I guess the real question here though, is whether the consistency in the quality of the mahogany bodies and "burled" tops will justify the increase of $160(+/-). And on that note, as much as it pains me to say it, the price tag of only $500(+/-) for the aforementioned features leaves me a bit concerned...


----------



## Xaios (Jul 21, 2014)

The blue one is hot, no two ways about it.


----------



## TheYetiExist (Jul 21, 2014)

jl-austin said:


> $500? No bareknuckes, no ebony board, no bubinga strip, no matching headstock, no locking tuners!

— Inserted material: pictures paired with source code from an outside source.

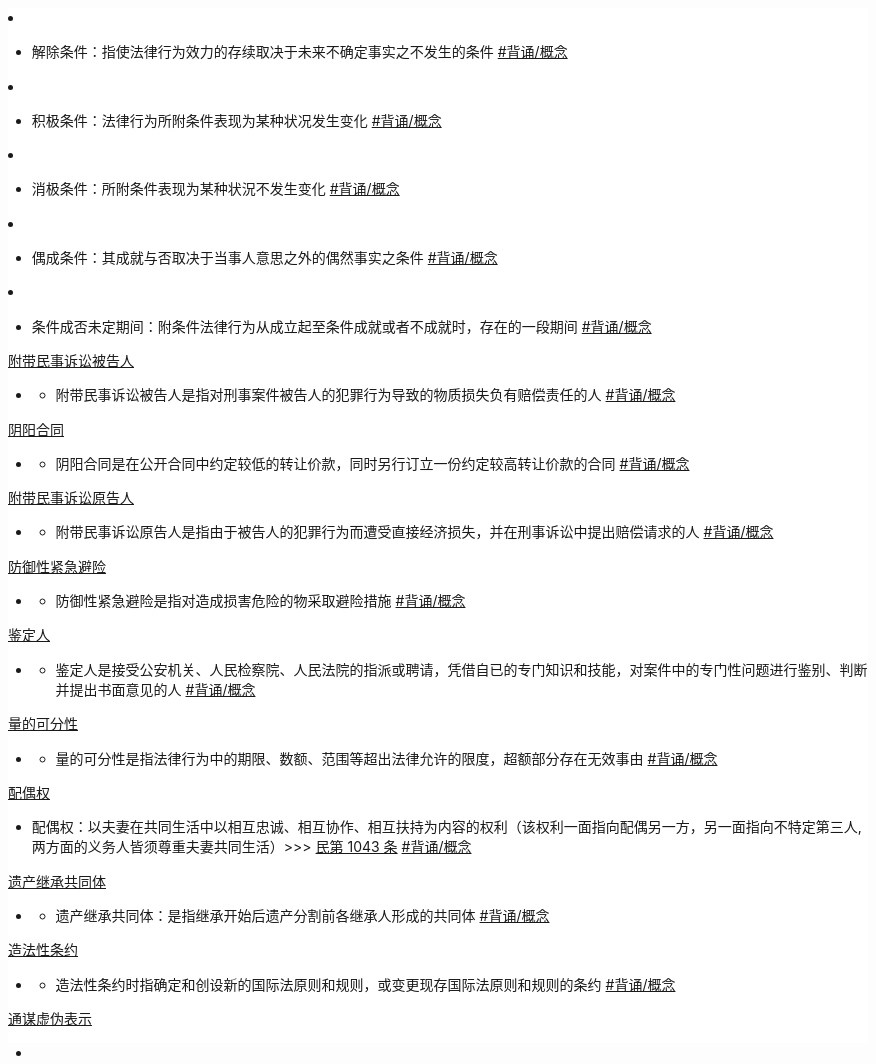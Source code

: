 </ul></span></li><li class="dataview-result-list-li"><span><ul>
<li dir="auto">解除条件：指使法律行为效力的存续取决于未来不确定事实之不发生的条件 <a href="#背诵/概念" class="tag" target="_blank" rel="noopener">#背诵/概念</a> </li>
</ul></span></li><li class="dataview-result-list-li"><span><ul>
<li dir="auto">积极条件：法律行为所附条件表现为某种状况发生变化 <a href="#背诵/概念" class="tag" target="_blank" rel="noopener">#背诵/概念</a> </li>
</ul></span></li><li class="dataview-result-list-li"><span><ul>
<li dir="auto">消极条件：所附条件表现为某种状況不发生变化 <a href="#背诵/概念" class="tag" target="_blank" rel="noopener">#背诵/概念</a> </li>
</ul></span></li><li class="dataview-result-list-li"><span><ul>
<li dir="auto">偶成条件：其成就与否取决于当事人意思之外的偶然事实之条件 <a href="#背诵/概念" class="tag" target="_blank" rel="noopener">#背诵/概念</a> </li>
</ul></span></li><li class="dataview-result-list-li"><span><ul>
<li dir="auto">条件成否未定期间：附条件法律行为从成立起至条件成就或者不成就时，存在的一段期间 <a href="#背诵/概念" class="tag" target="_blank" rel="noopener">#背诵/概念</a> </li>
</ul></span></li></ul></td></tr><tr><td><span><a data-href="附带民事诉讼被告人" href="附带民事诉讼被告人" class="internal-link" target="_blank" rel="noopener">附带民事诉讼被告人</a></span></td><td><ul class="dataview dataview-ul dataview-result-list-ul"><li class="dataview-result-list-li"><span><ul>
<li dir="auto">附带民事诉讼被告人是指对刑事案件被告人的犯罪行为导致的物质损失负有赔偿责任的人 <a href="#背诵/概念" class="tag" target="_blank" rel="noopener">#背诵/概念</a> </li>
</ul></span></li></ul></td></tr><tr><td><span><a data-href="阴阳合同" href="阴阳合同" class="internal-link" target="_blank" rel="noopener">阴阳合同</a></span></td><td><ul class="dataview dataview-ul dataview-result-list-ul"><li class="dataview-result-list-li"><span><ul>
<li dir="auto">阴阳合同是在公开合同中约定较低的转让价款，同时另行订立一份约定较高转让价款的合同 <a href="#背诵/概念" class="tag" target="_blank" rel="noopener">#背诵/概念</a> </li>
</ul></span></li></ul></td></tr><tr><td><span><a data-href="附带民事诉讼原告人" href="附带民事诉讼原告人" class="internal-link" target="_blank" rel="noopener">附带民事诉讼原告人</a></span></td><td><ul class="dataview dataview-ul dataview-result-list-ul"><li class="dataview-result-list-li"><span><ul>
<li dir="auto">附带民事诉讼原告人是指由于被告人的犯罪行为而遭受直接经济损失，并在刑事诉讼中提出赔偿请求的人 <a href="#背诵/概念" class="tag" target="_blank" rel="noopener">#背诵/概念</a> </li>
</ul></span></li></ul></td></tr><tr><td><span><a data-href="防御性紧急避险" href="防御性紧急避险" class="internal-link" target="_blank" rel="noopener">防御性紧急避险</a></span></td><td><ul class="dataview dataview-ul dataview-result-list-ul"><li class="dataview-result-list-li"><span><ul>
<li dir="auto">防御性紧急避险是指对造成损害危险的物采取避险措施 <a href="#背诵/概念" class="tag" target="_blank" rel="noopener">#背诵/概念</a> </li>
</ul></span></li></ul></td></tr><tr><td><span><a data-href="鉴定人" href="鉴定人" class="internal-link" target="_blank" rel="noopener">鉴定人</a></span></td><td><ul class="dataview dataview-ul dataview-result-list-ul"><li class="dataview-result-list-li"><span><ul>
<li dir="auto">鉴定人是接受公安机关、人民检察院、人民法院的指派或聘请，凭借自已的专门知识和技能，对案件中的专门性问题进行鉴别、判断并提出书面意见的人 <a href="#背诵/概念" class="tag" target="_blank" rel="noopener">#背诵/概念</a> </li>
</ul></span></li></ul></td></tr><tr><td><span><a data-href="量的可分性" href="量的可分性" class="internal-link" target="_blank" rel="noopener">量的可分性</a></span></td><td><ul class="dataview dataview-ul dataview-result-list-ul"><li class="dataview-result-list-li"><span><ul>
<li dir="auto">量的可分性是指法律行为中的期限、数额、范围等超出法律允许的限度，超额部分存在无效事由 <a href="#背诵/概念" class="tag" target="_blank" rel="noopener">#背诵/概念</a> </li>
</ul></span></li></ul></td></tr><tr><td><span><a data-href="配偶权" href="配偶权" class="internal-link" target="_blank" rel="noopener">配偶权</a></span></td><td><ul class="dataview dataview-ul dataview-result-list-ul"><li class="dataview-result-list-li"><span>配偶权：以夫妻在共同生活中以相互忠诚、相互协作、相互扶持为内容的权利（该权利一面指向配偶另一方，另一面指向不特定第三人, 两方面的义务人皆须尊重夫妻共同生活）&gt;&gt;&gt; <a data-tooltip-position="top" aria-label="中华人民共和国民法典 > ^t1043" data-href="中华人民共和国民法典#^t1043" href="中华人民共和国民法典#^t1043" class="internal-link" target="_blank" rel="noopener">民第 1043 条</a> <a href="#背诵/概念" class="tag" target="_blank" rel="noopener">#背诵/概念</a> </span></li></ul></td></tr><tr><td><span><a data-href="遗产继承共同体" href="遗产继承共同体" class="internal-link" target="_blank" rel="noopener">遗产继承共同体</a></span></td><td><ul class="dataview dataview-ul dataview-result-list-ul"><li class="dataview-result-list-li"><span><ul>
<li dir="auto">遗产继承共同体：是指继承开始后遗产分割前各继承人形成的共同体 <a href="#背诵/概念" class="tag" target="_blank" rel="noopener">#背诵/概念</a> </li>
</ul></span></li></ul></td></tr><tr><td><span><a data-href="造法性条约" href="造法性条约" class="internal-link" target="_blank" rel="noopener">造法性条约</a></span></td><td><ul class="dataview dataview-ul dataview-result-list-ul"><li class="dataview-result-list-li"><span><ul>
<li dir="auto">造法性条约时指确定和创设新的国际法原则和规则，或变更现存国际法原则和规则的条约 <a href="#背诵/概念" class="tag" target="_blank" rel="noopener">#背诵/概念</a> </li>
</ul></span></li></ul></td></tr><tr><td><span><a data-href="通谋虚伪表示" href="通谋虚伪表示" class="internal-link" target="_blank" rel="noopener">通谋虚伪表示</a></span></td><td><ul class="dataview dataview-ul dataview-result-list-ul"><li class="dataview-result-list-li"><span><ul>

I'll pass!



I kind of hope this is a sarcastic reply.


----------



## WhoThenNow7 (Jul 21, 2014)

Damnit all... Just when I think I'm set on knowing all the guitars I want to get.. The mahogany got me!


----------



## Xaios (Jul 21, 2014)

TheYetiExist said:


> I kind of hope this is a sarcastic reply.



Completely serious.


----------



## cardinal (Jul 21, 2014)

Tough crowd. I think they look cool. Price doesn't seem out of line compared to other new guitars, whether from Ibanez or anyone else. Whether new guitars in general are priced sanely compared to the used market is another topic, but they seem to be selling to someone.


----------



## Adam Of Angels (Jul 21, 2014)

Sepultorture said:


> Again ibanez is stepping up their game, bravo ibanez, bravo
> 
> Still I'm good to go with the RGD2127FX and I doubt they'll release something that gets my gas going harder than that model. BUT, I still can't wait to see what comes in the next 6 months




Dude, did you see the RGD7UC?








One of the coolest things Ibanez has ever concocted.


----------



## Sepultorture (Jul 21, 2014)

While I'm all over a blank ebony board and locking gotoh tuners, I'm not a fan of BKPs at all, and even that would be ok if it wasn't $2250 plus taxes here in Ontario.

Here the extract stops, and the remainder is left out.